[Collected data entries]
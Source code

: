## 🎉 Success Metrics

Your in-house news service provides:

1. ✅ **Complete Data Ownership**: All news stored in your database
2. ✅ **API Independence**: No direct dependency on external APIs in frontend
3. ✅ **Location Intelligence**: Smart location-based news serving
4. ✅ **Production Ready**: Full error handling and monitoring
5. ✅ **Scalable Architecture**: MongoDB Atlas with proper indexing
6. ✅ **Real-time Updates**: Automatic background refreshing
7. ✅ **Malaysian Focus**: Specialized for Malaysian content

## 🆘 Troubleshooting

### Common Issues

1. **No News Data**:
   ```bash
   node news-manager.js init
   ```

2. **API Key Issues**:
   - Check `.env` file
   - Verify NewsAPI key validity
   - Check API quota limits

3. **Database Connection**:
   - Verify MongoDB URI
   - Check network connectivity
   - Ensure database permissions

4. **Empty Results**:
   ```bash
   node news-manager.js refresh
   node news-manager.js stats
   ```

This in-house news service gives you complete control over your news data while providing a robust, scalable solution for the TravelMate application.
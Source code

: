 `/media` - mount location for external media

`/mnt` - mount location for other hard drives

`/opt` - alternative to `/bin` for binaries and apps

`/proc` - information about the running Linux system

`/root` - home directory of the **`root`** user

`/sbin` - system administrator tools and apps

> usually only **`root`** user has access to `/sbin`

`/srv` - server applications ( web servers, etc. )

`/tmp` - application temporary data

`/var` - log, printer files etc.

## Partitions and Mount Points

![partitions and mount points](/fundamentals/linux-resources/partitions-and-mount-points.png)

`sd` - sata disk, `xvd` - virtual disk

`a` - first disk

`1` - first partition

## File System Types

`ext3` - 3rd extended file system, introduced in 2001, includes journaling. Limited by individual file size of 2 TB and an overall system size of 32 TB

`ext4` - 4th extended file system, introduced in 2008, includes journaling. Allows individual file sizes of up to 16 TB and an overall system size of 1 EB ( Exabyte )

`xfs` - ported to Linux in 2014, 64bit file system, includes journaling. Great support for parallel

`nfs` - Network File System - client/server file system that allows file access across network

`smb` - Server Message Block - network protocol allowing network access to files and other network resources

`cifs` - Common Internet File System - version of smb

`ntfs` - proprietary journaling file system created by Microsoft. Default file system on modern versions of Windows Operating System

▶ **Required action**: Set down precisely the lines above between the line holding "support for parallel" and the line holding "access across network", inclusive, and nothing beyond them.

▶ **Result for this exercise**:
`xfs` - ported to Linux in 2014, 64bit file system, includes journaling. Great support for parallel

`nfs` - Network File System - client/server file system that allows file access across network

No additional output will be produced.